Bad Kid

I never set out to be labelled as a ‘bad’ kid, but over the summer I was told by my art teacher that I am a terrible role model. I don’t listen to directions; I focus too much on whatever tasks at hand and ignore everything else; and, according to her, I am a “disruption to the class.” All because I put a hole through her table.

In my defense, it wasn’t a very big hole. In fact she probably wouldn’t have noticed if I hadn’t nailed my sculpture to it. But the damn thing was refusing to cooperate and I was being unusually clumsy with the hammer and I had an audience, for the first time in forever. There were at least three or four kids seated around me, watching and waiting for me to pioneer the final step of the day’s art project. A few had never handled a hammer before, and they were all younger than I. Which was another thing that she didn’t fail to remind me on, after seeing what I had done. “For Christ’s sake, you’re almost the oldest student here. They should be looking up to you.” They did, in fact, but in the way she had hoped.

When at last the nail did start to go through the foot of my papier mache acrobat, my audience began to cheer. I, fueled by their applause, redoubled my efforts to succeed. Step One: Ignore the teacher’s explicit directions to hammer the nails over the edge of the table. Or maybe she just forgot to mention that step altogether before I started working. Step Two: Put a ridiculous amount of focus on conquering a simple task like hammering a single nail into a wooden board, so much so that you don’t even realize when you’ve gone too far.

It was immediately apparent to the other kids, however; the atmosphere surrounding my feat changed in heartbeat. There was a collective gasp, and all I could think was, ‘I’ve really f****ed up now.’ Cautiously, still unsure of what I had done wrong, I set the hammer down and looked around. “What?”

“You—” The girl to my left couldn’t finish her sentence. She only gestured to where the board and table met, and I knew what I had done. ‘Oh…..Oh.’ I gave my board a yank, hoping in vain that it would come away at once. I could feel the nail in the wood, and where it stuck, steadfast, in the table. Someone must have called the teacher over because the next thing I know she’s at my side, cold fury and disappointment rolling off her in waves.

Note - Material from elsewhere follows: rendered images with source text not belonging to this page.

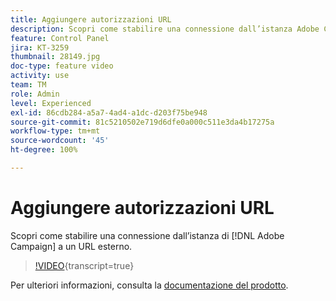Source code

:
 ```yaml
---
title: Aggiungere autorizzazioni URL
description: Scopri come stabilire una connessione dall’istanza Adobe Campaign a un URL esterno.
feature: Control Panel
jira: KT-3259
thumbnail: 28149.jpg
doc-type: feature video
activity: use
team: TM
role: Admin
level: Experienced
exl-id: 86cdb284-a5a7-4ad4-a1dc-d203f75be948
source-git-commit: 81c5210502e719d6dfe0a000c511e3da4b17275a
workflow-type: tm+mt
source-wordcount: '45'
ht-degree: 100%

---
```


# Aggiungere autorizzazioni URL

Scopri come stabilire una connessione dall’istanza di [!DNL Adobe Campaign] a un URL esterno.

>[!VIDEO](https://video.tv.adobe.com/v/28149?learn=on){transcript=true}

Per ulteriori informazioni, consulta la [documentazione del prodotto](https://experienceleague.adobe.com/docs/control-panel/using/performance-monitoring/url-permissions.html?lang=it).
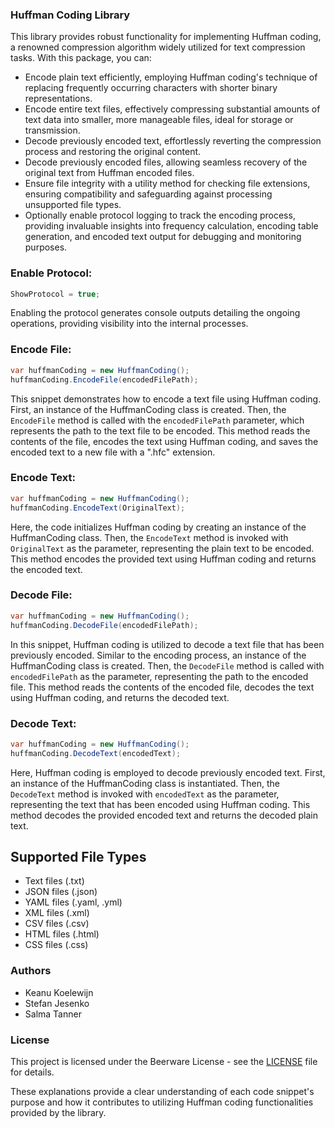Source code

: ### Huffman Coding Library

This library provides robust functionality for implementing Huffman coding, a renowned compression algorithm widely utilized for text compression tasks. With this package, you can:

- Encode plain text efficiently, employing Huffman coding's technique of replacing frequently occurring characters with shorter binary representations.
- Encode entire text files, effectively compressing substantial amounts of text data into smaller, more manageable files, ideal for storage or transmission.
- Decode previously encoded text, effortlessly reverting the compression process and restoring the original content.
- Decode previously encoded files, allowing seamless recovery of the original text from Huffman encoded files.
- Ensure file integrity with a utility method for checking file extensions, ensuring compatibility and safeguarding against processing unsupported file types.
- Optionally enable protocol logging to track the encoding process, providing invaluable insights into frequency calculation, encoding table generation, and encoded text output for debugging and monitoring purposes.

### Enable Protocol:

```csharp
ShowProtocol = true;
```

Enabling the protocol generates console outputs detailing the ongoing operations, providing visibility into the internal processes.

### Encode File:

```csharp
var huffmanCoding = new HuffmanCoding();
huffmanCoding.EncodeFile(encodedFilePath);
```

This snippet demonstrates how to encode a text file using Huffman coding. First, an instance of the HuffmanCoding class is created. Then, the `EncodeFile` method is called with the `encodedFilePath` parameter, which represents the path to the text file to be encoded. This method reads the contents of the file, encodes the text using Huffman coding, and saves the encoded text to a new file with a ".hfc" extension.

### Encode Text:

```csharp
var huffmanCoding = new HuffmanCoding();
huffmanCoding.EncodeText(OriginalText);
```

Here, the code initializes Huffman coding by creating an instance of the HuffmanCoding class. Then, the `EncodeText` method is invoked with `OriginalText` as the parameter, representing the plain text to be encoded. This method encodes the provided text using Huffman coding and returns the encoded text.

### Decode File:

```csharp
var huffmanCoding = new HuffmanCoding();
huffmanCoding.DecodeFile(encodedFilePath);
```

In this snippet, Huffman coding is utilized to decode a text file that has been previously encoded. Similar to the encoding process, an instance of the HuffmanCoding class is created. Then, the `DecodeFile` method is called with `encodedFilePath` as the parameter, representing the path to the encoded file. This method reads the contents of the encoded file, decodes the text using Huffman coding, and returns the decoded text.

### Decode Text:

```csharp
var huffmanCoding = new HuffmanCoding();
huffmanCoding.DecodeText(encodedText);
```

Here, Huffman coding is employed to decode previously encoded text. First, an instance of the HuffmanCoding class is instantiated. Then, the `DecodeText` method is invoked with `encodedText` as the parameter, representing the text that has been encoded using Huffman coding. This method decodes the provided encoded text and returns the decoded plain text.

## Supported File Types

- Text files (.txt)
- JSON files (.json)
- YAML files (.yaml, .yml)
- XML files (.xml)
- CSV files (.csv)
- HTML files (.html)
- CSS files (.css)

### Authors

- Keanu Koelewijn
- Stefan Jesenko
- Salma Tanner

### License

This project is licensed under the Beerware License - see the [LICENSE](https://github.com/Kurizaki/Huffman-coding/tree/master?tab=License-1-ov-file) file for details.

These explanations provide a clear understanding of each code snippet's purpose and how it contributes to utilizing Huffman coding functionalities provided by the library.
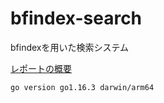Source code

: # bfindex-search

bfindexを用いた検索システム

[レポートの概要](report.md)

```
go version go1.16.3 darwin/arm64
```
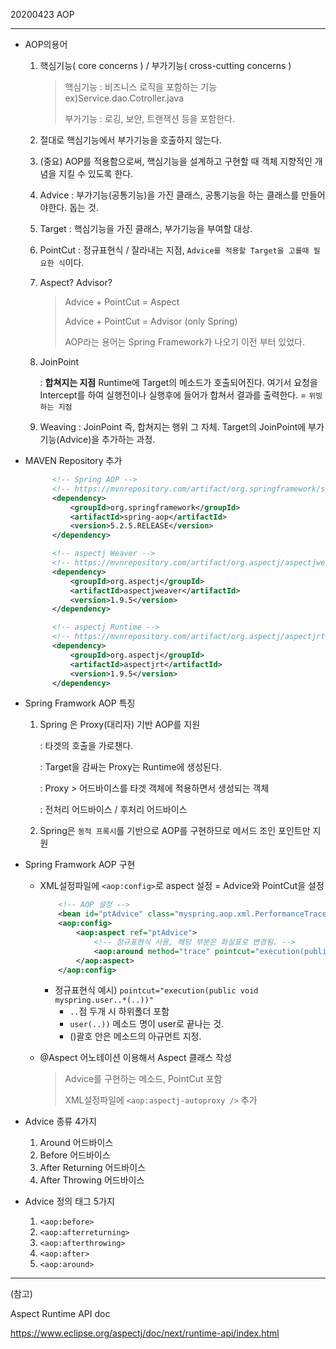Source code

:  20200423 AOP

---

+ AOP의용어

  1. 핵심기능( core concerns ) / 부가기능( cross-cutting concerns )

     > 핵심기능 : 비즈니스 로직을 포함하는 기능 ex)Service.dao.Cotroller.java
     >
     > 부가기능 : 로깅, 보안, 트랜잭션 등을 포함한다.

  2. 절대로 핵심기능에서 부가기능을 호출하지 않는다.

  3. (중요) AOP를 적용함으로써, 핵심기능을 설계하고 구현할 때 객체 지향적인 개념을 지킬 수 있도록 한다.

  4. Advice : 부가기능(공통기능)을 가진 클래스, 공통기능을 하는 클래스를 만들어야한다. 돕는 것.

  5. Target : 핵심기능을 가진 클래스, 부가기능을 부여할 대상.

  6. PointCut : 정규표현식 / 잘라내는 지점, `Advice를 적용할 Target을 고를때 필요한 식`이다.

  7. Aspect? Advisor?

     > Advice + PointCut = Aspect 
     >
     > Advice + PointCut = Advisor (only Spring)
     >
     > AOP라는 용어는 Spring Framework가 나오기 이전 부터 있었다. 

  8. JoinPoint

      : **합쳐지는 지점** Runtime에 Target의 메소드가 호출되어진다. 여기서 요청을 Intercept를 하여 실행전이나 실행후에 들어가 합쳐서 결과를 출력한다. = `위빙하는 지점`

  9. Weaving : JoinPoint 즉, 합쳐지는 행위 그 자체.  Target의 JoinPoint에 부가기능(Advice)을 추가하는 과정.



+ MAVEN Repository 추가

  ```xml
  		<!-- Spring AOP -->
  		<!-- https://mvnrepository.com/artifact/org.springframework/spring-aop -->
  		<dependency>
  			<groupId>org.springframework</groupId>
  			<artifactId>spring-aop</artifactId>
  			<version>5.2.5.RELEASE</version>
  		</dependency>
  
  		<!-- aspectj Weaver -->
  		<!-- https://mvnrepository.com/artifact/org.aspectj/aspectjweaver -->
  		<dependency>
  			<groupId>org.aspectj</groupId>
  			<artifactId>aspectjweaver</artifactId>
  			<version>1.9.5</version>
  		</dependency>
  
  		<!-- aspectj Runtime -->
  		<!-- https://mvnrepository.com/artifact/org.aspectj/aspectjrt -->
  		<dependency>
  			<groupId>org.aspectj</groupId>
  			<artifactId>aspectjrt</artifactId>
  			<version>1.9.5</version>
  		</dependency>
  ```




+ Spring Framwork AOP 특징

  1. Spring 은 Proxy(대리자) 기반 AOP를 지원

     : 타겟의 호출을 가로챈다.

     : Target을 감싸는 Proxy는 Runtime에 생성된다.

     : Proxy > 어드바이스를 타겟 객체에 적용하면서 생성되는 객체

     : 전처리 어드바이스 / 후처리 어드바이스

  2. Spring은 `동적 프록시`를 기반으로 AOP를 구현하므로 메서드 조인 포인트만 지원

+ Spring Framwork AOP 구현

  + XML설정파일에 `<aop:config>`로 aspect 설정 = Advice와 PointCut을 설정

    ```xml
    	<!-- AOP 설정 -->
    	<bean id="ptAdvice" class="myspring.aop.xml.PerformanceTraceAdvice"/>
    	<aop:config>
    		<aop:aspect ref="ptAdvice">
                <!-- 정규표현식 사용, 해당 부분은 화살표로 변경됨. -->
    			<aop:around method="trace" pointcut="execution(public void myspring.user..*(..))"/> 
    		</aop:aspect>
    	</aop:config>
    ```

    + 정규표현식 예시) `pointcut="execution(public void myspring.user..*(..))"`
      + `..`점 두개 시 하위폴더 포함
      + `user(..))` 메소드 명이 user로 끝나는 것.
      + ()괄호 안은 메소드의 아규먼트 지정.

  + @Aspect 어노테이션 이용해서 Aspect 클래스 작성 

    > Advice를 구현하는 메소드, PointCut 포함
    >
    >  XML설정파일에 `<aop:aspectj-autoproxy />` 추가

+ Advice 종류 4가지

  1. Around 어드바이스
  2. Before 어드바이스
  3.  After Returning 어드바이스
  4.  After Throwing 어드바이스

+ Advice 정의 태그 5가지

  1. `<aop:before>`
  2. `<aop:afterreturning>`
  3. `<aop:afterthrowing>`
  4. `<aop:after>`
  5. `<aop:around>`











---

(참고)

Aspect Runtime API doc

https://www.eclipse.org/aspectj/doc/next/runtime-api/index.html

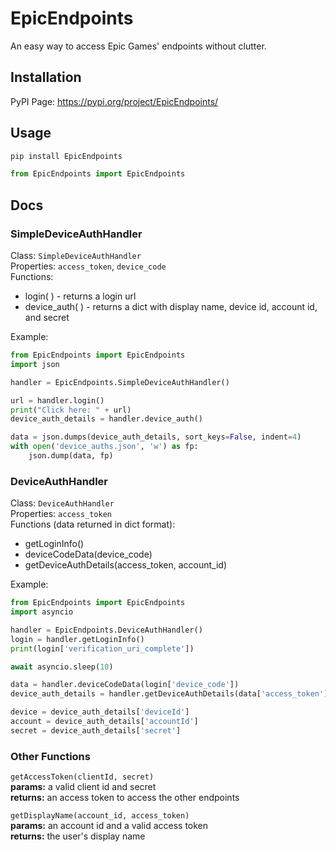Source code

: # EpicEndpoints
An easy way to access Epic Games' endpoints without clutter.

## Installation
PyPI Page: https://pypi.org/project/EpicEndpoints/

## Usage
```bash
pip install EpicEndpoints
``` 
```python
from EpicEndpoints import EpicEndpoints
```

## Docs

### SimpleDeviceAuthHandler
Class: `SimpleDeviceAuthHandler` <br>
Properties: `access_token`, `device_code`<br>
Functions:<br>
- login( ) - returns a login url
- device_auth( ) - returns a dict with display name, device id, account id, and secret

Example:
```python
from EpicEndpoints import EpicEndpoints
import json

handler = EpicEndpoints.SimpleDeviceAuthHandler()

url = handler.login()
print("Click here: " + url)
device_auth_details = handler.device_auth()

data = json.dumps(device_auth_details, sort_keys=False, indent=4)
with open('device_auths.json', 'w') as fp:
    json.dump(data, fp)

```

### DeviceAuthHandler
Class: `DeviceAuthHandler` <br>
Properties: `access_token`<br>
Functions (data returned in dict format):<br>
- getLoginInfo()<br>
- deviceCodeData(device_code)<br>
- getDeviceAuthDetails(access_token, account_id)<br>

Example:
```python
from EpicEndpoints import EpicEndpoints
import asyncio

handler = EpicEndpoints.DeviceAuthHandler()
login = handler.getLoginInfo()
print(login['verification_uri_complete'])

await asyncio.sleep(10)

data = handler.deviceCodeData(login['device_code'])
device_auth_details = handler.getDeviceAuthDetails(data['access_token'],data['account_id'])

device = device_auth_details['deviceId']
account = device_auth_details['accountId']
secret = device_auth_details['secret']
```

### Other Functions <br>
`getAccessToken(clientId, secret)`<br>
**params:** a valid client id and secret<br>
**returns:** an access token to access the other endpoints<br>

`getDisplayName(account_id, access_token)`<br>
**params:** an account id and a valid access token<br>
**returns:** the user's display name<br>
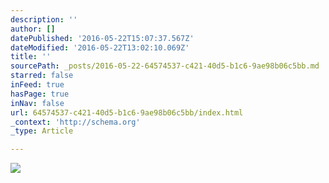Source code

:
 ```yaml
---
description: ''
author: []
datePublished: '2016-05-22T15:07:37.567Z'
dateModified: '2016-05-22T13:02:10.069Z'
title: ''
sourcePath: _posts/2016-05-22-64574537-c421-40d5-b1c6-9ae98b06c5bb.md
starred: false
inFeed: true
hasPage: true
inNav: false
url: 64574537-c421-40d5-b1c6-9ae98b06c5bb/index.html
_context: 'http://schema.org'
_type: Article

---
```

![](https://the-grid-user-content.s3-us-west-2.amazonaws.com/da156274-8871-4cf9-9b85-0010cd9cd80c.jpg)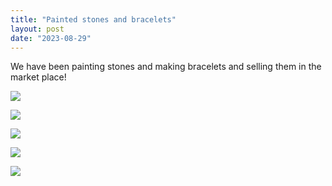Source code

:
 ```yaml
---
title: "Painted stones and bracelets"
layout: post
date: "2023-08-29"
---
```


We have been painting stones and making bracelets and selling them in the market place!

![](/assets/images/2023/20230801_184740-461x1024.jpg)

![](/assets/images/2023/20230801_184748-461x1024.jpg)

![](/assets/images/2023/20230801_184710-461x1024.jpg)

![](/assets/images/2023/20230801_184633-461x1024.jpg)

![](/assets/images/2023/20230801_184754-461x1024.jpg)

“Oh my,” she said. “Oh no. We can’t have that.” She gets pliers and wearily, as though this has happened a thousand times, tries to twist the nail out of the table. It won’t budge. She throws all her weight into it, and after an eternity pulls the nail free. What’s left in it’s place is a small, neatly, perfectly round hole, almost invisible against the dark table. “We can’t have that. This is my own table!”

I surprise myself by feeling utterly numb and indifferent towards the fact that I’ve damaged her personal furniture. Something must showed in my face because her own expression darkens when she takes me in. “You just stay here,” she says, and I suddenly wonder if I’ll be asked to leave the class. Or forced to replace the table. How much do tables with fake wood panelling even cost, anyway?

I sit in silence as my audience dissipates, each member slinking back to their workbench. My art teacher gives me one last quote before she turns to go. “I though I could trust you with the materials we’ll be using. I feel embarrassed.”

At that point, I was embarrassed. But I was also proud. With a comical and dramatic flare I chose to see this as the moment where I shattered my fear of angering authority and took my first steps into the edgier, Alex Turner-like image I that I was destined to uphold.

After class I went up to my teacher and apologized. I offered to buy a new table or repay her in some other way. It was an accident, I pleaded, and I wasn’t thinking.She just listened in silence to my apology and muttered an acceptance. At the end of the week she called me back to talk to her again. “I know you mean well,” she said, “but honey, I think you should know you’re a terrible role model. The other kids should be looking up to you and I don’t feel like that really happened this week.”

I nodded, deciding not to tell her that every day since the incident, the other kids had treated me with the reverence and respect that can be gained only through being bad.